▸ Dataset entries

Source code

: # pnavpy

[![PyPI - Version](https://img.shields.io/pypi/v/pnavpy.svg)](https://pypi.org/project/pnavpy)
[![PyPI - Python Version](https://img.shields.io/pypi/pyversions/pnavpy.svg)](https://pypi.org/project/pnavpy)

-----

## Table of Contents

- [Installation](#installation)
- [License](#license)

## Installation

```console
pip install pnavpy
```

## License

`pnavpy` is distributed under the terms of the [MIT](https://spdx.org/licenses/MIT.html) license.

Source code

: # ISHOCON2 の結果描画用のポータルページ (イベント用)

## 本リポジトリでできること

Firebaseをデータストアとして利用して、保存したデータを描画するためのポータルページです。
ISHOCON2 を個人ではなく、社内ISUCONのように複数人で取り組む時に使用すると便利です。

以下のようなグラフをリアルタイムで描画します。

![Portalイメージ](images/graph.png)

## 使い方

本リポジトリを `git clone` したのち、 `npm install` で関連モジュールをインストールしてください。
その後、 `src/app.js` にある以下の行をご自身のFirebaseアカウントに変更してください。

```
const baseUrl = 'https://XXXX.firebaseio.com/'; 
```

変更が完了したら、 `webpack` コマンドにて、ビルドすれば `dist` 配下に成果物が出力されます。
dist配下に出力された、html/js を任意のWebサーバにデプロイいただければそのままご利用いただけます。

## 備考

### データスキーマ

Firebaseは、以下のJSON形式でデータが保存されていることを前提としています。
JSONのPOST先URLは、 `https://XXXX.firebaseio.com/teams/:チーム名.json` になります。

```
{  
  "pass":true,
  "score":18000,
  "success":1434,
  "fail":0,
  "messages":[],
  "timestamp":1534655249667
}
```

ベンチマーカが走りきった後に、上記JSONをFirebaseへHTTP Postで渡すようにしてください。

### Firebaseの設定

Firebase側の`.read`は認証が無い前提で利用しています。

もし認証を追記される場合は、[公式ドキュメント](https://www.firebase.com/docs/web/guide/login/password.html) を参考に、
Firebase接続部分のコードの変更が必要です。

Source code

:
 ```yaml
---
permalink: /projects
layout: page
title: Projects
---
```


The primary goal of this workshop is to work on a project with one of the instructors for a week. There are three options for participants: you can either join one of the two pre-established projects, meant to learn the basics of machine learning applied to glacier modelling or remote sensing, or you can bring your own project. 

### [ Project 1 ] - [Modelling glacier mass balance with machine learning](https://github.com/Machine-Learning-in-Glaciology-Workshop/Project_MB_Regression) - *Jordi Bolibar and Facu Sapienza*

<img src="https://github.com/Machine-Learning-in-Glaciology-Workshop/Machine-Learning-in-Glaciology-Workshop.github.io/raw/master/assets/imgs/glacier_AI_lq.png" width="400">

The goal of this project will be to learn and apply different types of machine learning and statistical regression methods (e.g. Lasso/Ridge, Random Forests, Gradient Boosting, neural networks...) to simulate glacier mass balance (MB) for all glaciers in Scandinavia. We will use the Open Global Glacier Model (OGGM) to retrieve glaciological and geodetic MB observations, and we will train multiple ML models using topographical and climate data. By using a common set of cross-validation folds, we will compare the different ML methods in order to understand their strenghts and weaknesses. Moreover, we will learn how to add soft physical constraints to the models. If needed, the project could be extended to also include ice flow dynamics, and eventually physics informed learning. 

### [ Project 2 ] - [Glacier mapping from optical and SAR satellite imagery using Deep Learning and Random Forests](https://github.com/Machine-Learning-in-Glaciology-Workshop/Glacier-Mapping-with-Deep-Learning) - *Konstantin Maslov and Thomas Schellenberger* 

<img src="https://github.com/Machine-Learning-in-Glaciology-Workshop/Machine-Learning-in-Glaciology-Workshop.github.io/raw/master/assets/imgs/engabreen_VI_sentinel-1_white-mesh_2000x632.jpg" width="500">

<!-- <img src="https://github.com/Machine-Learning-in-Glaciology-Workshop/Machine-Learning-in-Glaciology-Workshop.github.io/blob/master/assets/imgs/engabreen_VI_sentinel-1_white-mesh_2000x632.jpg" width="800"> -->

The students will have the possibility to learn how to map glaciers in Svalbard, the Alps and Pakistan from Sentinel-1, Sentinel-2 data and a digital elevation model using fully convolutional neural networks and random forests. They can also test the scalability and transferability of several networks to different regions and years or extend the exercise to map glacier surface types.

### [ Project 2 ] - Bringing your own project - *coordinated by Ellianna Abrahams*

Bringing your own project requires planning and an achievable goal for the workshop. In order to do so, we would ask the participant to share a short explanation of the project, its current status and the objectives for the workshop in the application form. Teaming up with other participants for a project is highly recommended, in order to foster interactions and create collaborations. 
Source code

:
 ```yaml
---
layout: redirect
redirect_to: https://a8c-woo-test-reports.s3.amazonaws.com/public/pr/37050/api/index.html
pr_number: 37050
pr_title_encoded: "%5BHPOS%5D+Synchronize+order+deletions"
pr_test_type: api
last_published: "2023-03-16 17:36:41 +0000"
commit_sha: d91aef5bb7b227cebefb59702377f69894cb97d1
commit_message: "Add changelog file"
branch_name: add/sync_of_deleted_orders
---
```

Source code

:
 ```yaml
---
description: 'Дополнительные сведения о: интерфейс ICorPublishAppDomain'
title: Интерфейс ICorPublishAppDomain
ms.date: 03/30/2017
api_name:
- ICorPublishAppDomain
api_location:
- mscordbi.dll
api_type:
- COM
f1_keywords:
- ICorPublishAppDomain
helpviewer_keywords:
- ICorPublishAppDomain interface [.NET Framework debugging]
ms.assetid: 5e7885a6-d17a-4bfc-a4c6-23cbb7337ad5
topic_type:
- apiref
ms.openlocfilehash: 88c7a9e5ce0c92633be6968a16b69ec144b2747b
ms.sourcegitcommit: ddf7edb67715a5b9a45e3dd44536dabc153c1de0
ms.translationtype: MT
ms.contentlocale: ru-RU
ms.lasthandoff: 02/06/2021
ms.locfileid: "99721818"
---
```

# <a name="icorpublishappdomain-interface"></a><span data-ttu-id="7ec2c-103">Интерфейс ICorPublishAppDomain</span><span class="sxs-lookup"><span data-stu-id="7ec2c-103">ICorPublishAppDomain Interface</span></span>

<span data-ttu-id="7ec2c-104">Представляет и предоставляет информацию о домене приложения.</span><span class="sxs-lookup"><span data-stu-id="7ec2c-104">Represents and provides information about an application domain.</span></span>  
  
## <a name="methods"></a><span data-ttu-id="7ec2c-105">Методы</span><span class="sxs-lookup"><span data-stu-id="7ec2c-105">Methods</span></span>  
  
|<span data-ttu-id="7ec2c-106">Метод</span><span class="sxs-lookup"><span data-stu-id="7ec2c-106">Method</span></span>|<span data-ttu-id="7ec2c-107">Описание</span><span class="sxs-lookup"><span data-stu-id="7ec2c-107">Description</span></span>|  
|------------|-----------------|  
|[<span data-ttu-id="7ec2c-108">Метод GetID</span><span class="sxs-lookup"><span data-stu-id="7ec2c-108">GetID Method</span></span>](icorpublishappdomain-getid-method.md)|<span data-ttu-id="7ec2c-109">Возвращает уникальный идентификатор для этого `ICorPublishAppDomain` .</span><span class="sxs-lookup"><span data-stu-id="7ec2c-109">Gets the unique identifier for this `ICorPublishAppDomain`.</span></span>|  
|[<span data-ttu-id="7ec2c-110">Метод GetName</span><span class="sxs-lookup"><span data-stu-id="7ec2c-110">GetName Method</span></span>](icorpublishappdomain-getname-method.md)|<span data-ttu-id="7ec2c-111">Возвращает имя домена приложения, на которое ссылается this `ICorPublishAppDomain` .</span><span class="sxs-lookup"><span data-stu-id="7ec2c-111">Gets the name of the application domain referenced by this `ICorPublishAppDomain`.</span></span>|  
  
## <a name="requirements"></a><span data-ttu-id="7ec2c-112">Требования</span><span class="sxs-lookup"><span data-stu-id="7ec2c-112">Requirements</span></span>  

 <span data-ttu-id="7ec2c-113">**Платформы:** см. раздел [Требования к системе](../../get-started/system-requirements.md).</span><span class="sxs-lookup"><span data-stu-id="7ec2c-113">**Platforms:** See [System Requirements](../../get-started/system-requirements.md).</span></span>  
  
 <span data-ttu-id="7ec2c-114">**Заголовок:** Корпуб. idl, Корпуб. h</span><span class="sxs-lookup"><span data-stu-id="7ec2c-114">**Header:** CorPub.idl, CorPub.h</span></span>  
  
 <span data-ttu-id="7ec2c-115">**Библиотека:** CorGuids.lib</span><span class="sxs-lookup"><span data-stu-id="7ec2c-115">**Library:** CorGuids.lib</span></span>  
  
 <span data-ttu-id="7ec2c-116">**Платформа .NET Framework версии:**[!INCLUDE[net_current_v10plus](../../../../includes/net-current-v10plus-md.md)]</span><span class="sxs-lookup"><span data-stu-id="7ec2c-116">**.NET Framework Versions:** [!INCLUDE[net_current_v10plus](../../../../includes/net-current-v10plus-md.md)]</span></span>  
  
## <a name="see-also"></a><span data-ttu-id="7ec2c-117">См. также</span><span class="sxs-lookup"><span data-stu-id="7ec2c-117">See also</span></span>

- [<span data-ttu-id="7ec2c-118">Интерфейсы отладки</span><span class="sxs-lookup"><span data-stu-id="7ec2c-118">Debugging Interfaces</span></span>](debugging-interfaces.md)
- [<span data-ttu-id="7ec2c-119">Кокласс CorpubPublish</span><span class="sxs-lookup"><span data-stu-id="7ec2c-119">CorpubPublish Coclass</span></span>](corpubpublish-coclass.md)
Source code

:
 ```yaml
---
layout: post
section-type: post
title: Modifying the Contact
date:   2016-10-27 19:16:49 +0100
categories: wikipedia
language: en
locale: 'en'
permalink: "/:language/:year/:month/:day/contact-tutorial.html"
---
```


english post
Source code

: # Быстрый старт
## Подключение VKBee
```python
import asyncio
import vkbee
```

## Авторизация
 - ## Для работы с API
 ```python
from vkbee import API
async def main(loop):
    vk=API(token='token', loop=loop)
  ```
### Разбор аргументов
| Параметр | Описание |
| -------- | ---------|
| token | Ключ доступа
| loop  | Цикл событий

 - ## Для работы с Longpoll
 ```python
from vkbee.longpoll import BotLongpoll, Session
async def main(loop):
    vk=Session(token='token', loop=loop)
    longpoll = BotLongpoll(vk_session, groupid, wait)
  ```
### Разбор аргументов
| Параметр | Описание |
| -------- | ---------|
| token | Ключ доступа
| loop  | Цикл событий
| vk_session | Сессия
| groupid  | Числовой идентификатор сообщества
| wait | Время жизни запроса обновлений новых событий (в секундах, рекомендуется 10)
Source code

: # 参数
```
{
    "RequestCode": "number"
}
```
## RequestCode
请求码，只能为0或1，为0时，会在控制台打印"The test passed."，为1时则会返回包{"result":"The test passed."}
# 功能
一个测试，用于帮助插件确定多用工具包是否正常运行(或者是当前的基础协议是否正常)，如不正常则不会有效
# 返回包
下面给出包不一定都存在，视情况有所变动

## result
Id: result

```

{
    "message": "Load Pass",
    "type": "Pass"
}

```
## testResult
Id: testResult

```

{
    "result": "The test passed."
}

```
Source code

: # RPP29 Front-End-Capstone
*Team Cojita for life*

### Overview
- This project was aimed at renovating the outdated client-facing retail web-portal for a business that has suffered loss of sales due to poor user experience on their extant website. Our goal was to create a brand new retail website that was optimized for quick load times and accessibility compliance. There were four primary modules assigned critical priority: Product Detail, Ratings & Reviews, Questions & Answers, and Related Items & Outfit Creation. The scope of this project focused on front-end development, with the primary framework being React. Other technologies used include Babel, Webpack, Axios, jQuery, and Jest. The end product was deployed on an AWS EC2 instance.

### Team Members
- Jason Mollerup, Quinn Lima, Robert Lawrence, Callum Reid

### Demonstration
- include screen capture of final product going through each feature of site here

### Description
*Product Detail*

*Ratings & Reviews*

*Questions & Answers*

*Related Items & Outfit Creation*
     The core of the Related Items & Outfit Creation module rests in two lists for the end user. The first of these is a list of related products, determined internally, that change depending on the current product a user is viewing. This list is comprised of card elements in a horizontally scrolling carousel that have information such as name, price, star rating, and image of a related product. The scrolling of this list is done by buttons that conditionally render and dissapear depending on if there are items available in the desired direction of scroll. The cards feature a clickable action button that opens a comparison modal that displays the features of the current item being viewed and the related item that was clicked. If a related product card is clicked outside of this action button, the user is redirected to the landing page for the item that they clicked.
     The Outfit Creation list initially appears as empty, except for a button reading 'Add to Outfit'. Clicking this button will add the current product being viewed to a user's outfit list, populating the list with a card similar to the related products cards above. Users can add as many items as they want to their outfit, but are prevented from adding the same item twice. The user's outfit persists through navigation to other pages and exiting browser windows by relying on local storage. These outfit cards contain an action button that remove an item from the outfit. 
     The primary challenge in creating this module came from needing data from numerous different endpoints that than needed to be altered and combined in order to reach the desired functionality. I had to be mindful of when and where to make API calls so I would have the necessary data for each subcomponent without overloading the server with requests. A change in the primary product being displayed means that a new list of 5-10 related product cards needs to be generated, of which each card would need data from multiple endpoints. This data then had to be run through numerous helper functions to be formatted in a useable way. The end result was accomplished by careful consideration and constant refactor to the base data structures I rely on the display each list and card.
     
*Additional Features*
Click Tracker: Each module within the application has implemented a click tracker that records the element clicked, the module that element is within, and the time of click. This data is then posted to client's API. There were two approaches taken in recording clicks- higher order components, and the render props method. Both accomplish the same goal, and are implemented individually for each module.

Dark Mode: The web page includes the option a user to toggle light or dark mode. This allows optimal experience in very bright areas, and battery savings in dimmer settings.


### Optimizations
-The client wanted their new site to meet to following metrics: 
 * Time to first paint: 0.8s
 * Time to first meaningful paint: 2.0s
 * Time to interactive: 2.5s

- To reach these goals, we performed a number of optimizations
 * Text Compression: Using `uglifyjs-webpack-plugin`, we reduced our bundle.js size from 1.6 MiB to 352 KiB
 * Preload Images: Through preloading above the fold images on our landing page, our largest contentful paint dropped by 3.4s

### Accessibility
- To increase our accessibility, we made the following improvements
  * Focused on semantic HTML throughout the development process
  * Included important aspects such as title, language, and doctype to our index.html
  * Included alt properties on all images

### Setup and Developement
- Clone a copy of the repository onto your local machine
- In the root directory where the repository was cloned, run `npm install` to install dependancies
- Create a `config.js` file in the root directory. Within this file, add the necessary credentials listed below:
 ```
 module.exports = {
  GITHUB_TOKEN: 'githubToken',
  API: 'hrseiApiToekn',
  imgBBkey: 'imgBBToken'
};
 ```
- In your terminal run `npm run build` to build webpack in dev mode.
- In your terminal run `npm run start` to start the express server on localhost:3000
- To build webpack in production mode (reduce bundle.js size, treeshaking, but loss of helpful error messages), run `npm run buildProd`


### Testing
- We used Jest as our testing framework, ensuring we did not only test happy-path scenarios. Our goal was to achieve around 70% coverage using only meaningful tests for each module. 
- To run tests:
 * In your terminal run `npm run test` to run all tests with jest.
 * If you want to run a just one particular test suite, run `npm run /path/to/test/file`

▸ Assigned task
Only the lines from the first line of the records through the line containing "もし認証を追記される場合は、" should be repeated, exactly as they appear.

▸ Result for this exercise
Source code

: # pnavpy

[![PyPI - Version](https://img.shields.io/pypi/v/pnavpy.svg)](https://pypi.org/project/pnavpy)
[![PyPI - Python Version](https://img.shields.io/pypi/pyversions/pnavpy.svg)](https://pypi.org/project/pnavpy)

-----

## Table of Contents

- [Installation](#installation)
- [License](#license)

## Installation

```console
pip install pnavpy
```

## License

`pnavpy` is distributed under the terms of the [MIT](https://spdx.org/licenses/MIT.html) license.

Source code

: # ISHOCON2 の結果描画用のポータルページ (イベント用)

## 本リポジトリでできること

Firebaseをデータストアとして利用して、保存したデータを描画するためのポータルページです。
ISHOCON2 を個人ではなく、社内ISUCONのように複数人で取り組む時に使用すると便利です。

以下のようなグラフをリアルタイムで描画します。

![Portalイメージ](images/graph.png)

## 使い方

本リポジトリを `git clone` したのち、 `npm install` で関連モジュールをインストールしてください。
その後、 `src/app.js` にある以下の行をご自身のFirebaseアカウントに変更してください。

```
const baseUrl = 'https://XXXX.firebaseio.com/'; 
```

変更が完了したら、 `webpack` コマンドにて、ビルドすれば `dist` 配下に成果物が出力されます。
dist配下に出力された、html/js を任意のWebサーバにデプロイいただければそのままご利用いただけます。

## 備考

### データスキーマ

Firebaseは、以下のJSON形式でデータが保存されていることを前提としています。
JSONのPOST先URLは、 `https://XXXX.firebaseio.com/teams/:チーム名.json` になります。

```
{  
  "pass":true,
  "score":18000,
  "success":1434,
  "fail":0,
  "messages":[],
  "timestamp":1534655249667
}
```

ベンチマーカが走りきった後に、上記JSONをFirebaseへHTTP Postで渡すようにしてください。

### Firebaseの設定

Firebase側の`.read`は認証が無い前提で利用しています。

もし認証を追記される場合は、[公式ドキュメント](https://www.firebase.com/docs/web/guide/login/password.html) を参考に、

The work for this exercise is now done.